About Learning Norwegian with Berlitz
Norwegian is the national language of Norway, spoken by virtually all of the country’s 4 million inhabitants. It is one of the Scandinavian languages, which are descended from the Old Norse spoken throughout Scandinavia in Viking times. These form a branch of the Germanic languages, in turn a part of the Indo-European family. Norwegian is very similar to Danish and somewhat less similar to Swedish.
Norway and Denmark were one country for four centuries before 1814, and from then until 1905 Norway was under the Swedish crown. During the years of Danish rule a Danish-based “city language” began to develop in Bergen and Oslo, which eventually became the written language of Norway.
In the mid-19th century, however, a movement was begun to develop a new national language for Norway distinct from Danish. Originally known as landsmål (“country language”), it is now called nynorsk (“New Norse”). Based largely on the dialects of rural Norway, landsmål was intended to revive the tradition of Old Norse, interrupted in the 15th century.
The result is that today there are two standard languages in Norway. The Dano-Norwegian variety, originally called riksmål (“state language”) and now known as bokmål (“book language”) is still used by most newspapers and on radio and television broadcasts. But nynorsk has equal status with bokmål in government and also in the schools.

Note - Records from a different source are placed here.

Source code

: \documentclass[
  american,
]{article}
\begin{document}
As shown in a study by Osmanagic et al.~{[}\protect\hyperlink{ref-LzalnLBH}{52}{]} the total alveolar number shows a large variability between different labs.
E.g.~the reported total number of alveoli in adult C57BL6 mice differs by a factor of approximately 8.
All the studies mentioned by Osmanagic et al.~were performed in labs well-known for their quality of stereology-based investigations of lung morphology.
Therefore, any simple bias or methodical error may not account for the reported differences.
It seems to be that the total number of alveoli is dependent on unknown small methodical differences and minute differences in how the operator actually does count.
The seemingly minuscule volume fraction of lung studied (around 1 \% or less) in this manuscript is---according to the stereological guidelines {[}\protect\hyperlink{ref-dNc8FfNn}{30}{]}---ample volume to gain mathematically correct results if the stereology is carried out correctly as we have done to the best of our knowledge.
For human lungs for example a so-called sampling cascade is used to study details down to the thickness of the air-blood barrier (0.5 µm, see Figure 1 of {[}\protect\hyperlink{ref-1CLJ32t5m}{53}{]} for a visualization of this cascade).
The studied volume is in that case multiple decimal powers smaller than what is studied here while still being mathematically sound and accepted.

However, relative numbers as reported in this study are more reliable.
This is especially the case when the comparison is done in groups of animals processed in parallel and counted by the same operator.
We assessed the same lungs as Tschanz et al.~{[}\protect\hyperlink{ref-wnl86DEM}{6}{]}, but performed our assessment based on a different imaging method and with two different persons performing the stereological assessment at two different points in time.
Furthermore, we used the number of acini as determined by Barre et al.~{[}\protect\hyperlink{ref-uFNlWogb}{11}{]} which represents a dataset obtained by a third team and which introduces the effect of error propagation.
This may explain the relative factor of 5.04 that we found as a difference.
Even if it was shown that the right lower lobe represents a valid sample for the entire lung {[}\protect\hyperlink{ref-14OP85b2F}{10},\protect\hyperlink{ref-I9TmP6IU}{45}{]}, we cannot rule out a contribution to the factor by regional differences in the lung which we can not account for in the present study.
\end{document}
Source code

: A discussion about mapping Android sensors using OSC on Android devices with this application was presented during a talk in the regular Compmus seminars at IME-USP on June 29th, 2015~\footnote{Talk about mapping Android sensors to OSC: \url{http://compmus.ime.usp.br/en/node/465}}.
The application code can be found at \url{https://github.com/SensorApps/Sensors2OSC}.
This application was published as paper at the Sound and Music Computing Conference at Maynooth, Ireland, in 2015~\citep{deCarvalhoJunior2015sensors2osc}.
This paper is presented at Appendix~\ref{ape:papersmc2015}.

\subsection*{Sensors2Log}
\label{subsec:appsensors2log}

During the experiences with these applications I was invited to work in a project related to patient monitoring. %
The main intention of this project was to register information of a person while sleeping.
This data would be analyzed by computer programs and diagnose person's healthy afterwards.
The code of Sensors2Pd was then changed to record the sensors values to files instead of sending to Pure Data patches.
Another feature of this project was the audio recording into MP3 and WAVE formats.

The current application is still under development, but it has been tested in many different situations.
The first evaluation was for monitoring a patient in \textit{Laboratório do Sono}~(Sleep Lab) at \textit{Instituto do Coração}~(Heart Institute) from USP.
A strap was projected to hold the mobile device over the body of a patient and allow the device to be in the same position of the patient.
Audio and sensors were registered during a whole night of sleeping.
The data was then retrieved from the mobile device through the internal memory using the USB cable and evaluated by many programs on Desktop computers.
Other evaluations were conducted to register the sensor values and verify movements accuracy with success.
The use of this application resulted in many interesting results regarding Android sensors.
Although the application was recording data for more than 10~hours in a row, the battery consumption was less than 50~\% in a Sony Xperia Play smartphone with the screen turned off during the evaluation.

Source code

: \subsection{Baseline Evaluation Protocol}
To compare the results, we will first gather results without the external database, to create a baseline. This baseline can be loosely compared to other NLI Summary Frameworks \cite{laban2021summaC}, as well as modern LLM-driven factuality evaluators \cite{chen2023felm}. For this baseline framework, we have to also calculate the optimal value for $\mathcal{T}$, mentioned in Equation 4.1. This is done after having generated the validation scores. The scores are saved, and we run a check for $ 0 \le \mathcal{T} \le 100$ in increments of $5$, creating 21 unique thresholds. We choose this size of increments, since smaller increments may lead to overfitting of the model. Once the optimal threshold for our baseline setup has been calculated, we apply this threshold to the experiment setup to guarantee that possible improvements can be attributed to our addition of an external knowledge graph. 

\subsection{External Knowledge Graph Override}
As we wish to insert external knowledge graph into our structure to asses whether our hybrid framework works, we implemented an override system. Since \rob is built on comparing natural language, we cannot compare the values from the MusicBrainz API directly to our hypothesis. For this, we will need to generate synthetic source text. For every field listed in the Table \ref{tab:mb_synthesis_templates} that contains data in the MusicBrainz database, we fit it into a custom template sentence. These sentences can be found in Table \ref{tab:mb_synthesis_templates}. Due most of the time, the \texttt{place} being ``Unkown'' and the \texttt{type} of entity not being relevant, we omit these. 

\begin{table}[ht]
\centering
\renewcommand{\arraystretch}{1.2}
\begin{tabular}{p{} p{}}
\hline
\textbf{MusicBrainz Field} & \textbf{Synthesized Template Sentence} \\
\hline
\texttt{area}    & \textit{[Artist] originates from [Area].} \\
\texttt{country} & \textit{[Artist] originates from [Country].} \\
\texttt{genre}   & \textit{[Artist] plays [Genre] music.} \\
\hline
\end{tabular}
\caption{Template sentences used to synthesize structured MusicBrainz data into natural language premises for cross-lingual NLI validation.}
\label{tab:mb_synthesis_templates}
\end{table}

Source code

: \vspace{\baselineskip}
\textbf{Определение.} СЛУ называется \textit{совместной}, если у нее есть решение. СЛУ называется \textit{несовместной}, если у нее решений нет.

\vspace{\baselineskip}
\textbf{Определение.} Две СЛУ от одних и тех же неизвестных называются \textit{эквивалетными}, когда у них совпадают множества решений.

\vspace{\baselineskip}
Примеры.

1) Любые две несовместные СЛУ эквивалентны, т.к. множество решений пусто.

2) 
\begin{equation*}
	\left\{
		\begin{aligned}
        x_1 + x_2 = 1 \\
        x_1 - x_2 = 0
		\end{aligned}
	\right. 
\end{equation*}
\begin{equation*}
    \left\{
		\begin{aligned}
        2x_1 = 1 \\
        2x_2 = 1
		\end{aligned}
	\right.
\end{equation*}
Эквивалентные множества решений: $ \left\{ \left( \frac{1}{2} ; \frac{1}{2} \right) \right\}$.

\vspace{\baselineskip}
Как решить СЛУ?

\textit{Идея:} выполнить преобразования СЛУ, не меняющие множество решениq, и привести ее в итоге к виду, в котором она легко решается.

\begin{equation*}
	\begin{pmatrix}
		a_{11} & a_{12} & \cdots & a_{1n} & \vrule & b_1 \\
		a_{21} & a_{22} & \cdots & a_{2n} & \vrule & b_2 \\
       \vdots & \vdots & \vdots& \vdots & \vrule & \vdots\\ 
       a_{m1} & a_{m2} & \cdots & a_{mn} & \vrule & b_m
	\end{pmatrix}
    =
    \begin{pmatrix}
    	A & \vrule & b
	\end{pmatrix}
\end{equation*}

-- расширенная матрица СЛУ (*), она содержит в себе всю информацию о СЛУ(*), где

Attempts to combine the two into samnorsk (“Common Norwegian”) have thus far been unsuccessful, but many Norwegians believe that at some point they will merge into one.
Both the Norwegian and Danish alphabets contain the additional letters œ and ø, which in Swedish are ä and ö. All three contain the letter å.
English words of Norwegian origin include fjord, slalom, troll, lemming, auk, and narwhal.